PCI Compliance and Accepting Credit Cards

I was recently in a thread at WHT discussing a small “home” based internet startup and mentioned PCI compliance. I did not get quite the response I get from my larger customers so I figured I would post something regarding how it affects the “little guys”. I am sure PCI compliance is nothing new here and most everyone here is aware of the impact it will have on their business.

As of October 1, 2008 the PCI Data Security Standard version 1.2 became active. There are a number of changes to PCI DSS since version 1.1. Version 1.2 removes much of the ambiguity from earlier versions and provides additional details on items such as the use wireless devices.
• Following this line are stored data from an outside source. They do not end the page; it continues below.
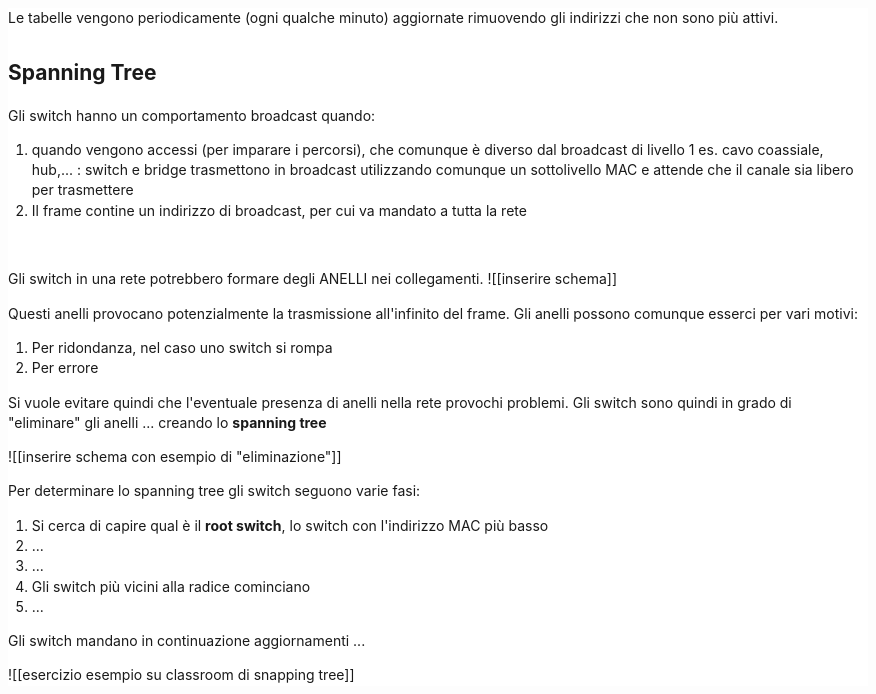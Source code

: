 Le tabelle vengono periodicamente (ogni qualche minuto) aggiornate rimuovendo gli indirizzi che non sono più attivi.

## Spanning Tree
Gli switch hanno un comportamento broadcast quando:
1. quando vengono accessi (per imparare i percorsi), che comunque è diverso dal broadcast di livello 1 es. cavo coassiale, hub,... : switch e bridge trasmettono in broadcast utilizzando comunque un sottolivello MAC e attende che il canale sia libero per trasmettere
2. Il frame contine un indirizzo di broadcast, per cui va mandato a tutta la rete

<br>

Gli switch in una rete potrebbero formare degli ANELLI nei collegamenti.
![[inserire schema]]

Questi anelli provocano potenzialmente la trasmissione all'infinito del frame. Gli anelli possono comunque esserci per vari motivi:
1. Per ridondanza, nel caso uno switch si rompa
2. Per errore

Si vuole evitare quindi che l'eventuale presenza di anelli nella rete provochi problemi. Gli switch sono quindi in grado di "eliminare" gli anelli ... creando lo **spanning tree**

![[inserire schema con esempio di "eliminazione"]]

Per determinare lo spanning tree gli switch seguono varie fasi:
1. Si cerca di capire qual è il **root switch**, lo switch con l'indirizzo MAC più basso 
2. ...
3. ...
4. Gli switch più vicini alla radice cominciano 
5. ...

Gli switch mandano in continuazione aggiornamenti ...

![[esercizio esempio su classroom di snapping tree]]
One of the largest and possibly most hard hitting change is how the the certification process is placing an increasing amount of scrutiny on level 3 and 4 merchants. If you process credit cards and have not received any notification from your merchant bank regarding PCI DSS compliance, you will soon.

I mention this here because I am quite certian most here are either level 3 or 4 merchants. Until recently they were not really paid attention to as there were bigger fish to fry.

In general, a level 3 merchant processes between 20k and 1M credit card e-commerce transactions per year. A level 4 merchant is one who processes fewer than 20K credit card e-commerce transactions per year.

Businesses currently processing credit card transactions have a little bit of time but any business that tries to aquire a new merchant account must be able to show either PCI certification or that they are using PABP compliant software. The only real way around this is to use a card processor like paypal where your software will not handle or store any cardholder data.

If you do process and store cardholder data, expect to make changes to adapt to the regulations. If you are using open source software to manage your billing, you have 2 options. 1 get an audit and become pci certified, $$$, 2 purchase a PABP certified software program, 3 do not process credit card transactions. Below is a link to the list of currently PABP certified software.


The list is pretty short and does not really have anything in it that fits the hosting industry. So far the only company I have received confirmation that PABP was coming was Parallels Billing.

A final caveat regarding being PCI compliant is it gets more expensive to be online. Some of the minimum requirements are quite a bit more robust than shared web hosting. There are items such as firewalls, network segmentation, Intrusion detection, Application firewalls, log monitoring and retention, etc, etc. All of these items are required for any online merchant.

While being more expensive to operate and adding another level of complexity to running our online businesses, being PCI compliant does provide a safe haven that you will not get should you be non compliant and have a data breach of some kind.